**Exercise prompt**.
Beginning with the first line of the data below, extract each line up to and including the one containing "-config, -c |". Copy them exactly and add nothing.

**Data provided**.
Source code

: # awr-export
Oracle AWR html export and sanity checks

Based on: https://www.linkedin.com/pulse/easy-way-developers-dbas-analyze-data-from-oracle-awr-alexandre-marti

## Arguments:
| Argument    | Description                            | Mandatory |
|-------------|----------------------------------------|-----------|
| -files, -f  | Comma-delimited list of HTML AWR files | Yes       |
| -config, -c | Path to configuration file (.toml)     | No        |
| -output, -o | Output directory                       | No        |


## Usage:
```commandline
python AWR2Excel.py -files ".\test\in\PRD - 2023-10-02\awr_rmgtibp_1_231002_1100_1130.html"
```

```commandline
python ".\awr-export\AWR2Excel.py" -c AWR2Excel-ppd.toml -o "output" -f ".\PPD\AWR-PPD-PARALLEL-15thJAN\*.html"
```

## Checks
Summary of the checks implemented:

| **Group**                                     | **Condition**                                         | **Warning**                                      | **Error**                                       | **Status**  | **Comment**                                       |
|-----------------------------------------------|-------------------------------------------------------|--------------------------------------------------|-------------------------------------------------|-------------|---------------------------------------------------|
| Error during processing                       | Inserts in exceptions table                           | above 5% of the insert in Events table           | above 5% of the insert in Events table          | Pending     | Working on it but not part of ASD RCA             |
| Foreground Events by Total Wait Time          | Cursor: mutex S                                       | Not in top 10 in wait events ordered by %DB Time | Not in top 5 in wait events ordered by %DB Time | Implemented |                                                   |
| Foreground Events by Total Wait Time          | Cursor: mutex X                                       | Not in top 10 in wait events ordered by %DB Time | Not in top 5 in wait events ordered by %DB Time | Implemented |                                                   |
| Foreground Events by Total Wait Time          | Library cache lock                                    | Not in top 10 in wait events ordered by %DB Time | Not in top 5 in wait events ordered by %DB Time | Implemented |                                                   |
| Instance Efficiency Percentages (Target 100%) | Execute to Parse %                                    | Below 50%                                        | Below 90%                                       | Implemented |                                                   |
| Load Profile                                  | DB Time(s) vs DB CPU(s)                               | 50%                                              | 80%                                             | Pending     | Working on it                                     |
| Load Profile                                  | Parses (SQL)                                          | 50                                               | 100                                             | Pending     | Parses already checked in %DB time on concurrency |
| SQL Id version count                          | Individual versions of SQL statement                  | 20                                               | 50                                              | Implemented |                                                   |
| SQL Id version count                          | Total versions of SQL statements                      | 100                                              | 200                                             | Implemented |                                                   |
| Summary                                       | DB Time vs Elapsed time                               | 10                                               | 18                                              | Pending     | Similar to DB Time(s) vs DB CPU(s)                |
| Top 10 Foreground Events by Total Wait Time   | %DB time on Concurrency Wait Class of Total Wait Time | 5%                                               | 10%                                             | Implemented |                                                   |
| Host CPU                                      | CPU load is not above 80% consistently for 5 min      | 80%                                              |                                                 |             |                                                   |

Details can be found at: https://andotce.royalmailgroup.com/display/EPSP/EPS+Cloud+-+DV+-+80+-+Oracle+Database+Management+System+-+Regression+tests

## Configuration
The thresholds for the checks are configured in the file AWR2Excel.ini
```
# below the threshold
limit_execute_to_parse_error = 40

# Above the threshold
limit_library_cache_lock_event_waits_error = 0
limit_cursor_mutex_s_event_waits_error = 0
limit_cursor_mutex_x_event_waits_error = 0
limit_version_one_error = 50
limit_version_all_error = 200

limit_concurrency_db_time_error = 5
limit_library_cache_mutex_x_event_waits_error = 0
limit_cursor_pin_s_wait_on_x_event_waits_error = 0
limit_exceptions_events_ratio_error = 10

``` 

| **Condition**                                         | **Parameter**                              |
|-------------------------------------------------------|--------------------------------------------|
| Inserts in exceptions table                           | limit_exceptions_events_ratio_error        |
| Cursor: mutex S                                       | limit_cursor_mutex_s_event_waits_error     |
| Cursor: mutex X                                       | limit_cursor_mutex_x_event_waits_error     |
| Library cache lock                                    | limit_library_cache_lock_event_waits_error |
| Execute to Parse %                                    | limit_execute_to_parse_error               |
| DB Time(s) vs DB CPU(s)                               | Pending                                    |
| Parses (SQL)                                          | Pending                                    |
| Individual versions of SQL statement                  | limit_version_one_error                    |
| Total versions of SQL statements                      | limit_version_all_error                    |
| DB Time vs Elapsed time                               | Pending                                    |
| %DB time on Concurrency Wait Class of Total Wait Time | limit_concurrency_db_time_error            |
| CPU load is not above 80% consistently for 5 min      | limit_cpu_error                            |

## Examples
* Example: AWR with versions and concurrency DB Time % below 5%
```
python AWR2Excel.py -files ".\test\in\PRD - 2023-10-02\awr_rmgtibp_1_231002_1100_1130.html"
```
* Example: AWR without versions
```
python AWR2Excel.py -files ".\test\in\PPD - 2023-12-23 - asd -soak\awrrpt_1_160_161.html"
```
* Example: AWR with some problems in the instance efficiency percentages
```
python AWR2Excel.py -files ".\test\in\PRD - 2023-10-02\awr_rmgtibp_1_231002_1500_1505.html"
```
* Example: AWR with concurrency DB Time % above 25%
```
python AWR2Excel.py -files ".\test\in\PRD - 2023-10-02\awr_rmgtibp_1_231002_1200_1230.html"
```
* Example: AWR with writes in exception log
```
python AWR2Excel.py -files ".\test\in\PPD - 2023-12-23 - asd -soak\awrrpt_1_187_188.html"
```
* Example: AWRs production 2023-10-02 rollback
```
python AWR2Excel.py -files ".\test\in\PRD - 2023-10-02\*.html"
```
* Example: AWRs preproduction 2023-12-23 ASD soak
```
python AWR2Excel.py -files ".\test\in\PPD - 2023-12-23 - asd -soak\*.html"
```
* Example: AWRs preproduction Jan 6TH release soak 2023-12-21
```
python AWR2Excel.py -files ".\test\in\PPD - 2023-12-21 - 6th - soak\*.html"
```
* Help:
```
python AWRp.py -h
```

**Answer area**.
Source code

: # awr-export
Oracle AWR html export and sanity checks

Based on: https://www.linkedin.com/pulse/easy-way-developers-dbas-analyze-data-from-oracle-awr-alexandre-marti

## Arguments:
| Argument    | Description                            | Mandatory |
|-------------|----------------------------------------|-----------|
| -files, -f  | Comma-delimited list of HTML AWR files | Yes       |
| -config, -c | Path to configuration file (.toml)     | No        |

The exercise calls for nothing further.